Paul: That's wonderful, yes. You mentioned breweries, and I do remember a chat with the guy who created Orderella, which is the ordering app, and they raised a ton of money. So definitely, the brewery space is... I guess that's a British thing, isn't it Lex? Beer and spirits always seem to do quite well.

Lex: Yes, although there may be a link towards alcoholism and investing, which would be an interesting one - high risk investing and the consumption of alcohol.

Paul: Here you go then, here's a partnership: we had a guy on from Shark Tank, in fact, doing the alcohol test on your iPhone; you have to breathe into that to be able to swipe, to show interest.

Lex: That sounds like the future, I love that.

Paul: Okay, well the final thing then is I wondered, as a very busy entrepreneur, you said that you have lots of tools now to help with our productivity, and really maximize our time. I wondered if you could maybe give us one or two of your most useful resources you use online, whether it's an app or a piece of software that helps with your productivity.

Lex: Sure. Well, firstly everything that I would use would need to be synced across all devices, so essentially device-agnostic; I'm sure that's the same for most of your listeners. Slack is a recent and absolutely stellar success, it works very well, it's cut down internal communications via e-mail for us in both businesses significantly. Note-taking tools, I use GNotes and I use Google Keep, which works really well for capturing any ideas; it's that little detail that you capture that can make all the difference sometimes when you wake up at 4 o'clock in the morning, capturing that, making use of that and sharing that with the team - really important. Dashboards that we have for businesses - we spend a lot of time upfront, figuring out what metrics we need to see, and creating dashboards which again are built on a mobile-responsive website, so out and about it's as easy to view that. I use TickTick as a to-do list tool, and we use Trello Boards as a team for more project management-based work, and then beyond that we use Google Hangouts generally for video conference calling if we're out and about, as a team, on both businesses. Google is I guess the suite that we use for our everyday stuff, for our e-mail and calendars, contacts, and also Google Docs, although I do find Google Docs and Microsoft Office users tend to sit in two camps, and the two play, but they don't play that well together. So I've recently just conceded and we're also using Office from Microsoft as well; that's pretty standard.

Paul: Well, if anyone from Google is listening, they've changed the way you create a hangout from YouTube, which is driving me insane because I do a weekly hangout with a Slack group. For everyone listening, I actually do have a Slack community that I've just started building, you're very welcome Lex to come in and say hello to everyone. It can be found at a link at theappguy.co where it's got Slack.
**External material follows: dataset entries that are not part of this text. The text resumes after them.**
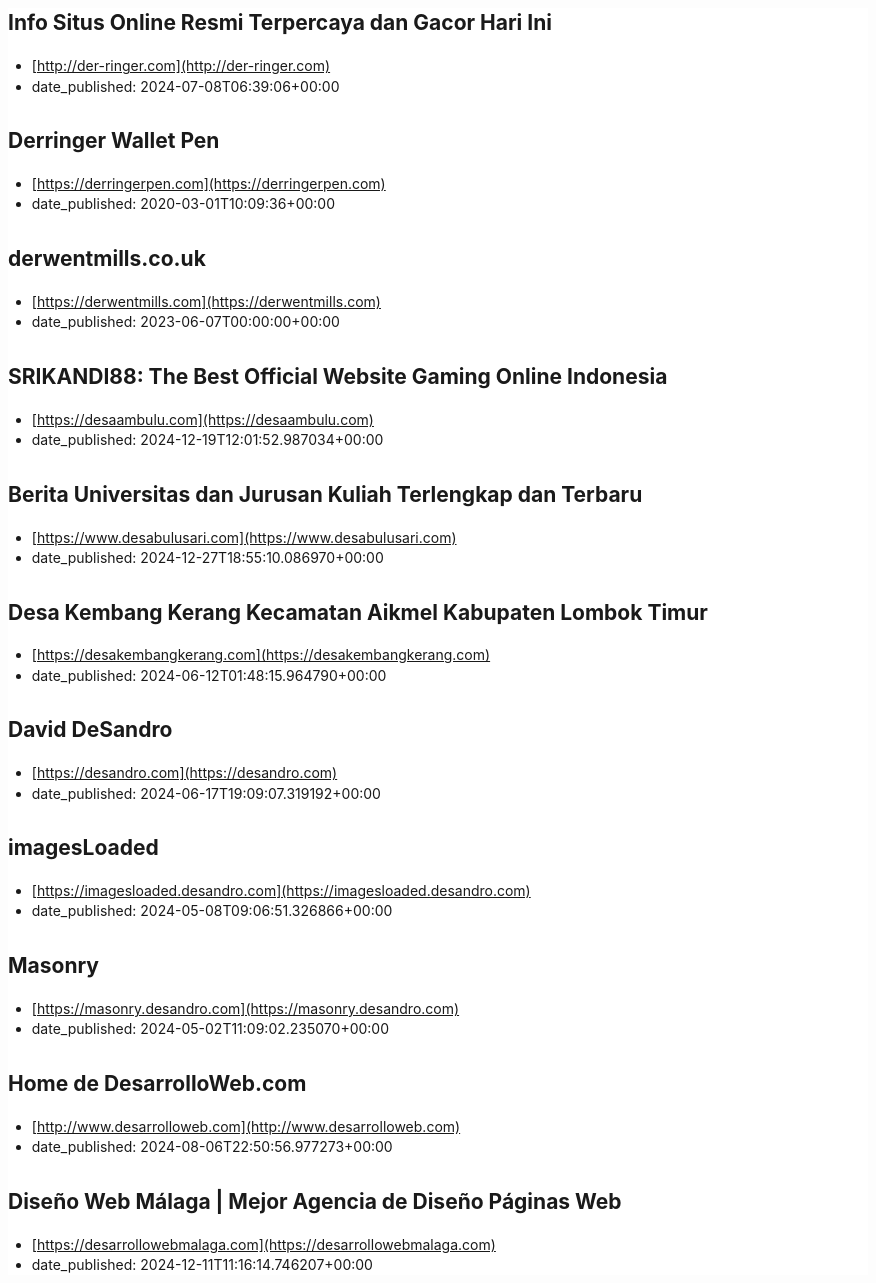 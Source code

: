  ## Info Situs Online Resmi Terpercaya dan Gacor Hari Ini
 - [http://der-ringer.com](http://der-ringer.com)
 - date_published: 2024-07-08T06:39:06+00:00

 ## Derringer Wallet Pen
 - [https://derringerpen.com](https://derringerpen.com)
 - date_published: 2020-03-01T10:09:36+00:00

 ## derwentmills.co.uk
 - [https://derwentmills.com](https://derwentmills.com)
 - date_published: 2023-06-07T00:00:00+00:00

 ## SRIKANDI88: The Best Official Website Gaming Online Indonesia
 - [https://desaambulu.com](https://desaambulu.com)
 - date_published: 2024-12-19T12:01:52.987034+00:00

 ## Berita Universitas dan Jurusan Kuliah Terlengkap dan Terbaru
 - [https://www.desabulusari.com](https://www.desabulusari.com)
 - date_published: 2024-12-27T18:55:10.086970+00:00

 ## Desa Kembang Kerang Kecamatan Aikmel Kabupaten Lombok Timur
 - [https://desakembangkerang.com](https://desakembangkerang.com)
 - date_published: 2024-06-12T01:48:15.964790+00:00

 ## David DeSandro
 - [https://desandro.com](https://desandro.com)
 - date_published: 2024-06-17T19:09:07.319192+00:00

 ## imagesLoaded
 - [https://imagesloaded.desandro.com](https://imagesloaded.desandro.com)
 - date_published: 2024-05-08T09:06:51.326866+00:00

 ## Masonry
 - [https://masonry.desandro.com](https://masonry.desandro.com)
 - date_published: 2024-05-02T11:09:02.235070+00:00

 ## Home de DesarrolloWeb.com
 - [http://www.desarrolloweb.com](http://www.desarrolloweb.com)
 - date_published: 2024-08-06T22:50:56.977273+00:00

 ## Diseño Web Málaga | Mejor Agencia de Diseño Páginas Web
 - [https://desarrollowebmalaga.com](https://desarrollowebmalaga.com)
 - date_published: 2024-12-11T11:16:14.746207+00:00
So all your details will be on the show notes, it's episode 440, an easy number to remember. So just go to theappguy.co and you can connect with Lex. In the meantime Lex, how can  people reach out and connect with you? What's the best way of getting in touch?

Lex: Head to LinkedIn, I'm a fairly open networker on LinkedIn. You can find me on Twitter @lexdeak. You're welcome to e-mail me also if you want to, lex@off3r.com, and we have a Slack channel and a community that we've created for crowdfunding and alternative finance as well, which you can find in the footer of the OFF3R homepage. So yes, multiple ways... Luckily I have a fairly unique name, so wherever you can find me I'm generally pretty responsive and happy to talk.

Paul: Yes, Slack is amazing. A few years ago Evernote was the most mentioned app, and now it's Slack; it shows you how these things change.

Lex: He's nailed it.

Paul: Yes. Lex, this has been absolutely a terrific chat, I think one of my best. I appreciate your time and all the best with OFF3R.

Lex: Thank you, Paul. I appreciate yours, and lovely talking to you.